There's a key element you're missing. Our hypothesis is that the two bus routes do not have different population median travel times. If our hypothesis is wrong, then Bus A is generally faster than Bus B, and so that fact explains the faster time for Bus A. But under our hypothesis, there is no reason that Bus A should tend to be quicker, so the fact that Bus A had a sample median that was 8 minutes faster than Bus B is purely a result of chance - random variation.

In the re-randomization, we simulate a distribution of the difference in medians - this is a set of possible values that we could have observed if the two bus routes had equal medians, with more likely values showing up more often. If you've seen some of the other Statistics videos, it's comparable to the Sampling Distribution of the Sample Mean.

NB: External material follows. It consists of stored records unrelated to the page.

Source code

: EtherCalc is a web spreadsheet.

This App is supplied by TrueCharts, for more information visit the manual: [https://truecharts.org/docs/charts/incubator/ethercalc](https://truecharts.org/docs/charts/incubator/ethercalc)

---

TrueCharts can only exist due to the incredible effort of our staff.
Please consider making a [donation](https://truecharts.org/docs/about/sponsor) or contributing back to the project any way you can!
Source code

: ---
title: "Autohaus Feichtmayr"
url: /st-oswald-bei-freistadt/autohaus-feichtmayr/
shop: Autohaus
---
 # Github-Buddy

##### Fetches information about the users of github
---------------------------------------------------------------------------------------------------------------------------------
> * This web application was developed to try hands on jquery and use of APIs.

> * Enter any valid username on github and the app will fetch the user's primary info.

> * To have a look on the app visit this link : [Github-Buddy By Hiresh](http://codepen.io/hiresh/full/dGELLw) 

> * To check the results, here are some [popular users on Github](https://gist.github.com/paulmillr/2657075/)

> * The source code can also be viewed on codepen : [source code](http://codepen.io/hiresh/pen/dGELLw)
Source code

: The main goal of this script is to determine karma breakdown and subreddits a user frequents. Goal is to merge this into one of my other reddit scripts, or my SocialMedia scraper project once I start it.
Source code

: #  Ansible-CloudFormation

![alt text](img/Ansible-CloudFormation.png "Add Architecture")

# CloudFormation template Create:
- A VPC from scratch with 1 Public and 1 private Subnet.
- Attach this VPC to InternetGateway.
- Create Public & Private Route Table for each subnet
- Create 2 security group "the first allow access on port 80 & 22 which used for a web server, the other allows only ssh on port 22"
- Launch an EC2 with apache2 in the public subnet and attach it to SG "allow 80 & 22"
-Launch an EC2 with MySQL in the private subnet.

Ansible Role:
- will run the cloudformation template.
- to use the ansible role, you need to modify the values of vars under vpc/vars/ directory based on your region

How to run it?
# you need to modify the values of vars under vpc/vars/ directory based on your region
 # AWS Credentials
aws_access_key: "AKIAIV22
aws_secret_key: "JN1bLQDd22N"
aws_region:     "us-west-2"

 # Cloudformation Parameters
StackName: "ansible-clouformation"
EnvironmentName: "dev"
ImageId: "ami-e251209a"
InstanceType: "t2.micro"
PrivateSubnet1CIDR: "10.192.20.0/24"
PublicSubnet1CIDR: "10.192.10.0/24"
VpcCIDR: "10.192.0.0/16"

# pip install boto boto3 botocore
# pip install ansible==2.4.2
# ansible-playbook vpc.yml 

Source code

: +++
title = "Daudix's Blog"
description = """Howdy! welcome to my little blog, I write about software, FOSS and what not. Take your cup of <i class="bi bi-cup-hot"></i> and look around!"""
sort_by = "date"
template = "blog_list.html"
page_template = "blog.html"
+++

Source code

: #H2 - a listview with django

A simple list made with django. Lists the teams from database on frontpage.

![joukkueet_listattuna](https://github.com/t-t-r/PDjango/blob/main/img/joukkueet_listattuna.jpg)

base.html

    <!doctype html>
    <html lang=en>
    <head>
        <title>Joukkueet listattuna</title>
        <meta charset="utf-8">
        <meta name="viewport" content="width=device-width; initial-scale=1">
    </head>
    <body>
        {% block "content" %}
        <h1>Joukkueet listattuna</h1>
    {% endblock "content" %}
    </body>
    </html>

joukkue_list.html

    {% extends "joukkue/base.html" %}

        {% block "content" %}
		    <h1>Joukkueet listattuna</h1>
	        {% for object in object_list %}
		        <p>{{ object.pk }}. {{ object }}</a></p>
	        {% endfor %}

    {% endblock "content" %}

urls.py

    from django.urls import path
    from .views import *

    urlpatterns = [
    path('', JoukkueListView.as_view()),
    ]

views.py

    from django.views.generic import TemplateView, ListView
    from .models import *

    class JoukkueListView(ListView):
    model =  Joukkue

We use this distribution to find the probability of Bus A being at least 8 minutes faster than Bus B under the assumption that the two routes have no difference.

The observed value, the 8 minutes difference, is derived from reality. It's what really happened. If Bus A is faster, this will be a larger number. The simulated distribution is forced to obey our hypothesis, that neither route is quicker. If there is only a small probability of the observed result when comparing against the simulated distribution, then we know that our hypothesis doesn't really reflect reality (or put another way: reality conflicts with our hypothesis), and we would claim that the hypothesis is wrong, and that one of the routes is indeed quicker than the other.
• In statistical studies like this, how would one know when to use the median vs the mean? Conceptually, what would analyzing the mean have given different from analyzing the median?
• When the data are skewed or contain outliers, the mean tends to be a poorer measure of center than the median. It is still sometimes preferable to use the mean instead of the median (due to some other properties, such as the sampling distribution of the sample mean being asymptotically normal).